Amazon Wants to Bring Its ‘Sidewalk’ Home Network to Broader Market

Amazon.com Inc. is opening its Sidewalk wireless network to outside developers to see if a technology built to extend Wi-Fi coverage outside the home has commercial applications beyond the company’s own devices.

(Bloomberg) — Amazon.com Inc. is opening its Sidewalk wireless network to outside developers to see if a technology built to extend Wi-Fi coverage outside the home has commercial applications beyond the company’s own devices.

Sidewalk is built on the back of Amazon’s smart-home gadgets and their connections to residential Wi-Fi routers. Some recent editions of the company’s Echo smart speakers, Ring video doorbells and outdoor cameras use Bluetooth, long-range radio waves and other wireless protocols to connect with Sidewalk-eligible devices, borrowing a slice of Wi-Fi bandwidth to receive and send signals to Amazon servers.

Amazon announced it was building Sidewalk in 2019 and says the network now covers about 90% of the US population. “It kind of hits the sweet spot between cellular functionality and Wi-Fi, but goes to a place where Wi-Fi doesn’t have the best coverage,” Dave Limp, the senior vice president of Amazon’s Devices and Services group, said in an interview. 

The Seattle-based company said it expects a set of Sidewalk devices to hit the market later this year, including a logistics shipment tracker, a smart door lock and a sensor that can detect water leaks. If more developers get on board, “I think we’ll see stuff coming down the pipeline in six to 12 months,” Limp said.

Sidewalk was originally designed to help keep Amazon’s smart-home devices online, bridging the gap where home Wi-Fi can’t reach a motion sensor or internet-connected door lock. But the e-commerce giant believes other companies will find a use for a long-range, low-bandwidth network. 

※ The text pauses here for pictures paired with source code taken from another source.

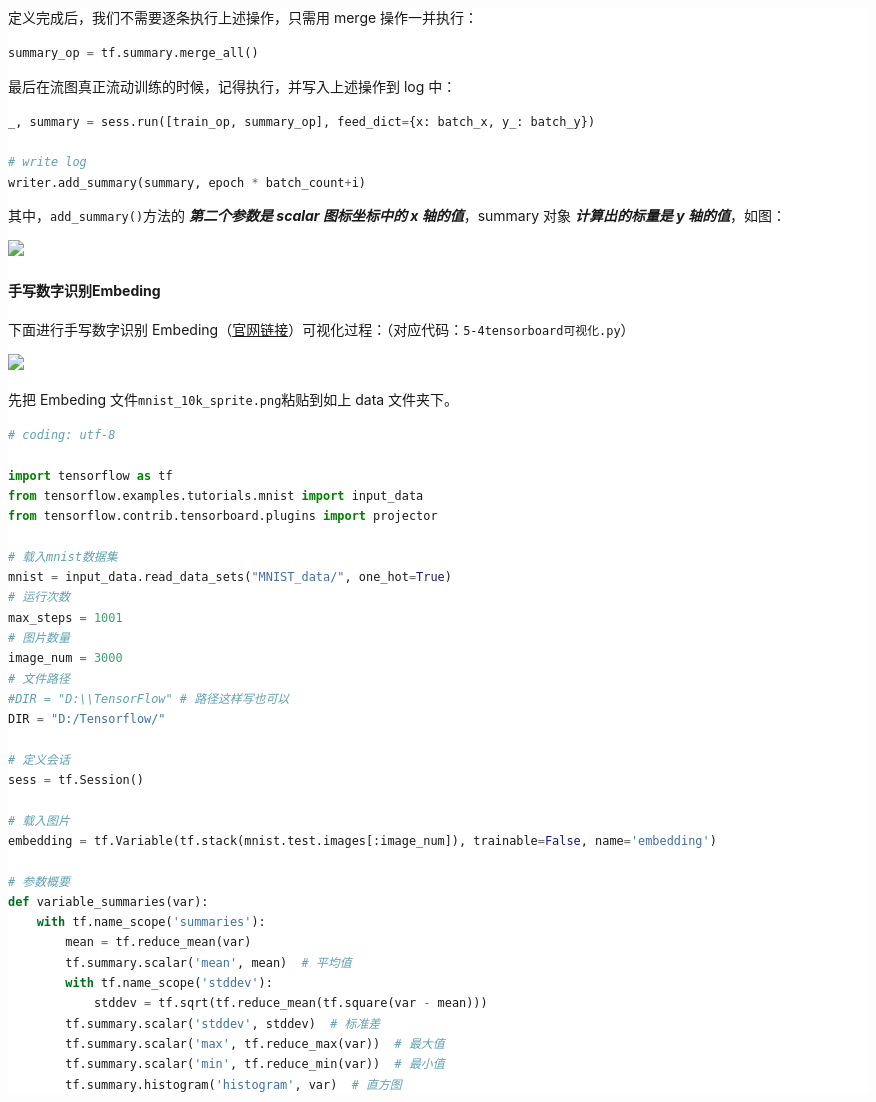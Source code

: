 定义完成后，我们不需要逐条执行上述操作，只需用 merge 操作一并执行：

``` python
summary_op = tf.summary.merge_all()
```

最后在流图真正流动训练的时候，记得执行，并写入上述操作到 log 中：

``` python
_, summary = sess.run([train_op, summary_op], feed_dict={x: batch_x, y_: batch_y})
            
# write log
writer.add_summary(summary, epoch * batch_count+i)
```

其中，`add_summary()`方法的 ***第二个参数是 scalar 图标坐标中的 x 轴的值***，summary 对象 ***计算出的标量是 y 轴的值***，如图：

![](http://nooverfit.com/wp/wp-content/uploads/2018/03/QQ%E6%88%AA%E5%9B%BE20180319163020.png)

#### 手写数字识别Embeding

下面进行手写数字识别 Embeding（[官网链接](https://www.tensorflow.org/guide/embedding)）可视化过程：（对应代码：`5-4tensorboard可视化.py`）

![](https://img-1256179949.cos.ap-shanghai.myqcloud.com/18-10-8-21761405.jpg)

先把 Embeding 文件`mnist_10k_sprite.png`粘贴到如上 data 文件夹下。

``` python
# coding: utf-8

import tensorflow as tf
from tensorflow.examples.tutorials.mnist import input_data
from tensorflow.contrib.tensorboard.plugins import projector

# 载入mnist数据集
mnist = input_data.read_data_sets("MNIST_data/", one_hot=True)
# 运行次数
max_steps = 1001
# 图片数量
image_num = 3000
# 文件路径 
#DIR = "D:\\TensorFlow" # 路径这样写也可以
DIR = "D:/Tensorflow/"

# 定义会话
sess = tf.Session()

# 载入图片
embedding = tf.Variable(tf.stack(mnist.test.images[:image_num]), trainable=False, name='embedding')

# 参数概要
def variable_summaries(var):
    with tf.name_scope('summaries'):
        mean = tf.reduce_mean(var)
        tf.summary.scalar('mean', mean)  # 平均值
        with tf.name_scope('stddev'):
            stddev = tf.sqrt(tf.reduce_mean(tf.square(var - mean)))
        tf.summary.scalar('stddev', stddev)  # 标准差
        tf.summary.scalar('max', tf.reduce_max(var))  # 最大值
        tf.summary.scalar('min', tf.reduce_min(var))  # 最小值
        tf.summary.histogram('histogram', var)  # 直方图
```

Many “Internet of Things” devices, including water monitors, inventory trackers and motion detectors, are based on very low-power operations for which such a system might be ideal. (When Amazon announced the program, it illustrated the pitch with prototype dog collar tracker called Fetch, which hasn’t made it to market.) 

A coverage map the company plans to release on Tuesday shows Sidewalk blanketing major metropolitan areas and extending out to small towns. The network generally misses sparsely populated and rural areas, as well as some industrial and agricultural zones closer in to cities. 

Limp said the coverage map filled out in recent years as more people bought devices. A floodlight cam hung on the top corner of a garage might extend the network by a kilometer, Limp said, while signals broadcast from an Echo speaker inside a home – which must beam data through walls – might end after a couple of hundred meters.  

He said a large majority of people owning Sidewalk-compatible devices had opted to participate in the network, sharing a portion of their home’s bandwidth. Amazon sought to address privacy concerns by encrypting the data transmitted on the network and not disclosing to users when someone was connecting via their devices.

The company also deployed bridge devices to fill gaps not covered by its customers. Amazon will make those available to commercial users who want better coverage or connectivity in remote places. 

Amazon will offer builders of Sidewalk-connected devices free access to the network. It’s integrated with Amazon Web Services products, and Amazon is hoping that successful developers end up using paid AWS services to store and manage the data from their devices.

Sidewalk is similar to Apple Inc.’s Find My network, which uses Bluetooth in iPhones and other devices to locate lost Apple items, as well as products from some other companies.